## WHAT NEEDS TO BE DONE
If a record holds a picture, omit the picture, but copy everything else below exactly.

★ ★ ★ ★

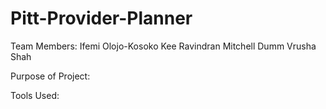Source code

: # Pitt-Provider-Planner
Team Members:
Ifemi Olojo-Kosoko
Kee Ravindran
Mitchell Dumm
Vrusha Shah

Purpose of Project:



Tools Used:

★ ★ ★ ★

## RESULT FOR THIS EXERCISE
Source code

: # Pitt-Provider-Planner
Team Members:
Ifemi Olojo-Kosoko
Kee Ravindran
Mitchell Dumm
Vrusha Shah

Purpose of Project:



Tools Used:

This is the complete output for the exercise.